» **GIVEN DATA**
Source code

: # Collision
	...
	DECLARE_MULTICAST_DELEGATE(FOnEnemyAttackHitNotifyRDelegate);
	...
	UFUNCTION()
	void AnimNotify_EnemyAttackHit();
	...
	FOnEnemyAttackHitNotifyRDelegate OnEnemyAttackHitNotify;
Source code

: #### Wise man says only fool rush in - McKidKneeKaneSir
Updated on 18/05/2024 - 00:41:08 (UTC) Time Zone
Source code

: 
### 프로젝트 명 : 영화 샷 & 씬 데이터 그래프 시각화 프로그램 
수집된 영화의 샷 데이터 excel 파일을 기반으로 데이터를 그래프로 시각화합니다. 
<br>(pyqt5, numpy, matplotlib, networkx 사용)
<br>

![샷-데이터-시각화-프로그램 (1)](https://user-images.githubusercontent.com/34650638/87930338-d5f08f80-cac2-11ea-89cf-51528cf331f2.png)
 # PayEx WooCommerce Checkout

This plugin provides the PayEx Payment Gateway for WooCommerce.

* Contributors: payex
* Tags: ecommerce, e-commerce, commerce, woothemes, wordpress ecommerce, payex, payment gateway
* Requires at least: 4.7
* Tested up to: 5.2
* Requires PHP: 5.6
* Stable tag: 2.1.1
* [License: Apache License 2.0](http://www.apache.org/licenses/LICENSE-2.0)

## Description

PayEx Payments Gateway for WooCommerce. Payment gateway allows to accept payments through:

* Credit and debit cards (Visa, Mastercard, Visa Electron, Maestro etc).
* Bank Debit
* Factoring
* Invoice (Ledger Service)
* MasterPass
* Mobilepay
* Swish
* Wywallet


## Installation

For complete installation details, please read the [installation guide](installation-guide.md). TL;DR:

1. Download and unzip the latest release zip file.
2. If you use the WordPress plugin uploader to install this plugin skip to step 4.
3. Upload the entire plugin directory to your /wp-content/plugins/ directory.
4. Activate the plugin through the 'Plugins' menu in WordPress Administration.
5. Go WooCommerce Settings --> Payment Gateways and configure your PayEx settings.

» **TO DO**
Return all of the material precisely as written.

» **ANSWER BOX**
Source code

: # Collision
	...
	DECLARE_MULTICAST_DELEGATE(FOnEnemyAttackHitNotifyRDelegate);
	...
	UFUNCTION()
	void AnimNotify_EnemyAttackHit();
	...
	FOnEnemyAttackHitNotifyRDelegate OnEnemyAttackHitNotify;
Source code

: #### Wise man says only fool rush in - McKidKneeKaneSir
Updated on 18/05/2024 - 00:41:08 (UTC) Time Zone
Source code

: 
### 프로젝트 명 : 영화 샷 & 씬 데이터 그래프 시각화 프로그램 
수집된 영화의 샷 데이터 excel 파일을 기반으로 데이터를 그래프로 시각화합니다. 
<br>(pyqt5, numpy, matplotlib, networkx 사용)
<br>

![샷-데이터-시각화-프로그램 (1)](https://user-images.githubusercontent.com/34650638/87930338-d5f08f80-cac2-11ea-89cf-51528cf331f2.png)
 # PayEx WooCommerce Checkout

This plugin provides the PayEx Payment Gateway for WooCommerce.

* Contributors: payex
* Tags: ecommerce, e-commerce, commerce, woothemes, wordpress ecommerce, payex, payment gateway
* Requires at least: 4.7
* Tested up to: 5.2
* Requires PHP: 5.6
* Stable tag: 2.1.1
* [License: Apache License 2.0](http://www.apache.org/licenses/LICENSE-2.0)

## Description

PayEx Payments Gateway for WooCommerce. Payment gateway allows to accept payments through:

* Credit and debit cards (Visa, Mastercard, Visa Electron, Maestro etc).
* Bank Debit
* Factoring
* Invoice (Ledger Service)
* MasterPass
* Mobilepay
* Swish
* Wywallet


## Installation

For complete installation details, please read the [installation guide](installation-guide.md). TL;DR:

1. Download and unzip the latest release zip file.
2. If you use the WordPress plugin uploader to install this plugin skip to step 4.
3. Upload the entire plugin directory to your /wp-content/plugins/ directory.
4. Activate the plugin through the 'Plugins' menu in WordPress Administration.
5. Go WooCommerce Settings --> Payment Gateways and configure your PayEx settings.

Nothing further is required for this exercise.